How is it right to select the indices for the tabulation of the database on the lead example?



  • There is a table in it Id with an ink period, several different text fields, and the main is is 2 int fields with a certain number of ranges that are not intersected in other records of this table (this is not required to control, the data is so downloaded that the ranges do not intersect). So the first field keeps the range start number and the second end. Let's give the parole field. idminmax

    I'm interested in SELECT. id FROM table WHEREmin PER N) AND (max var N); where N is a certain submerged number.

    The question is not only how to choose an index. min and max Pola, why? Based on what I read in the books, it's probably better to make one index for both fields. min and maxI didn't understand why. In my view, if you make separate fields, it's kind of clear that it's supposed to work normally. I just imagine that I'm looking for one index on the other, and then I'm taking them together? And how does a sample work in cases with a composite index, how can you describe theory itself or even the physical meaning of how the combined index works? If you can in any way dispense with the example of any 10 entries, that is, how they will look like an index and make it clear that it is actually faster than two indices in two fields.



  • I'm interested in asking for a species. SELECT id FROM table WHERE (`min` < N) AND (`max` > N); where N is a certain amount.

    The question is not only how to choose the index for min and max field, but why?

    Right in terms of productivity, change storage. Use GEOMETRY and Spatial Index accordingly.

    If this is not possible, the cover index should be used for (`min`, `max`, id) or (`max`, `min`, id)

    Based on what I read in the books, it's probably better to make one index for both fields min and max.

    Bad reading. You have inequality - the index will therefore be used only for one condition for which the field in the first index.

    In my view, if you make separate fields, it's kind of clear, too, what should work normally.

    Wrong. One copy of the table at the source of the request can only use one index.

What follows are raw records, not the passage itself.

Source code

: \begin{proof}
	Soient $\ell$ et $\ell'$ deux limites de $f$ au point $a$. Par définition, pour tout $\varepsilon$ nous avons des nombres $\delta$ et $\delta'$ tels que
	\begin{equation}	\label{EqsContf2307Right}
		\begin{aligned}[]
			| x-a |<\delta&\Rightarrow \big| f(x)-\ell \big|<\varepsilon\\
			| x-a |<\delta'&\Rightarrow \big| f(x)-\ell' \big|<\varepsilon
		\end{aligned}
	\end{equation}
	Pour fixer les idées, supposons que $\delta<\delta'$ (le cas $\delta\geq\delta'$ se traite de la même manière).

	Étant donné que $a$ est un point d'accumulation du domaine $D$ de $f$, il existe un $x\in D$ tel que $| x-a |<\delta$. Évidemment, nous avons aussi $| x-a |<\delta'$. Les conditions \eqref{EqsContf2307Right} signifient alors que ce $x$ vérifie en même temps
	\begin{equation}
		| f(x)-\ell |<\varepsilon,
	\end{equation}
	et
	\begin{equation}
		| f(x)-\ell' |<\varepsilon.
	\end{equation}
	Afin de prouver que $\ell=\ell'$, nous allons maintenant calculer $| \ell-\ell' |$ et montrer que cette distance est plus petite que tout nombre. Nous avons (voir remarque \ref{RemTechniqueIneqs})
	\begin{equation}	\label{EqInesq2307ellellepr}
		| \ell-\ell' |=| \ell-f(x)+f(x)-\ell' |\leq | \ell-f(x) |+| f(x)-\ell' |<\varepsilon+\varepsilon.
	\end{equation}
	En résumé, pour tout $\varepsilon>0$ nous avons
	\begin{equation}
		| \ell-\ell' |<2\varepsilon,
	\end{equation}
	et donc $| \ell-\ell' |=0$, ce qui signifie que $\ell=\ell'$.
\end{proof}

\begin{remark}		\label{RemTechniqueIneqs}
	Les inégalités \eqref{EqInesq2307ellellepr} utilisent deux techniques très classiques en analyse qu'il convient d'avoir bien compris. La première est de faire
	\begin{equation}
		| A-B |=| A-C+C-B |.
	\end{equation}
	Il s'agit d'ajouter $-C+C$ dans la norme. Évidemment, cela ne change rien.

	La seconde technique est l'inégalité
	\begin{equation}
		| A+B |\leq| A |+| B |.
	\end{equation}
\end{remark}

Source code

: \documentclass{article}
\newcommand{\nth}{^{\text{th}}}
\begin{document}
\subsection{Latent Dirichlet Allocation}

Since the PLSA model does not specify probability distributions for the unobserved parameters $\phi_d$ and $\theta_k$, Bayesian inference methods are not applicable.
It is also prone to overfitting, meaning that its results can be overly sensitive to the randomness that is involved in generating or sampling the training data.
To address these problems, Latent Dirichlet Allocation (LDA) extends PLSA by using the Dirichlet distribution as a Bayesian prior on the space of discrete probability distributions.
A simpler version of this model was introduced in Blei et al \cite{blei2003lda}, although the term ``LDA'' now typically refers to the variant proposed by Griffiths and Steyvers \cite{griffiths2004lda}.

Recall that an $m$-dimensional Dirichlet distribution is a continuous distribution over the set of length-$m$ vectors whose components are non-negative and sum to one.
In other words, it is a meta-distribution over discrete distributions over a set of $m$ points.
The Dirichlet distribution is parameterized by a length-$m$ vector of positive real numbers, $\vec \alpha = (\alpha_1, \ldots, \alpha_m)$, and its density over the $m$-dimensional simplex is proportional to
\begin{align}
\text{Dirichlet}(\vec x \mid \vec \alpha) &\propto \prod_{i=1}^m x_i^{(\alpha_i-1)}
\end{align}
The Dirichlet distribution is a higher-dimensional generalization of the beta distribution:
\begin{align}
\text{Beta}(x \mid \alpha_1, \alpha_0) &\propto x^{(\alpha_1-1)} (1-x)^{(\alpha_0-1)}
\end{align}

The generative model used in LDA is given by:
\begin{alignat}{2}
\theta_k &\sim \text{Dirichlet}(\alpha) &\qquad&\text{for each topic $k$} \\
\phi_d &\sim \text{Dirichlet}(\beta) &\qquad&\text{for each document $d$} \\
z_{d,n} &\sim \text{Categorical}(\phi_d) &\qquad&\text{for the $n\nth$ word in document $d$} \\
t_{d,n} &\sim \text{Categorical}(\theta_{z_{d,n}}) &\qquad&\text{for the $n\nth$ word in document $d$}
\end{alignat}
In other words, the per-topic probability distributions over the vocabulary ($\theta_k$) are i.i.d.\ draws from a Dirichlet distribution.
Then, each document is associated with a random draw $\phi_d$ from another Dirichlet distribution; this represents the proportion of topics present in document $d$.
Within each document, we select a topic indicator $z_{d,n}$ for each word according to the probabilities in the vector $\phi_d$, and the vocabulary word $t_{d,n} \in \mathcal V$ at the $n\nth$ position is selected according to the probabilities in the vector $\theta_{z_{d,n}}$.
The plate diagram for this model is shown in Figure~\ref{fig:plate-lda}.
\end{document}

    In terms of maximum efficiency, with the guarantee that the ranges do not intersect (i.e., the request returns either one recording or an empty data set) and, if not to use spatial datatypes, the request should be rewritten as follows:

    SELECT id
    FROM ( SELECT id 
           FROM table
           WHERE `min` < N
           ORDER BY `min` LIMIT 1 ) t1
    JOIN ( SELECT id
           FROM table t2
           WHERE `max` > N 
           ORDER BY `max` DESC LIMIT 1 ) t2 USING (id)
    

    and create two indices - (`min`, id) and (`max`, id)♪ But this exercise only makes sense if the table is really, really, really big (billion-billion-billion-dollar hygigabytes).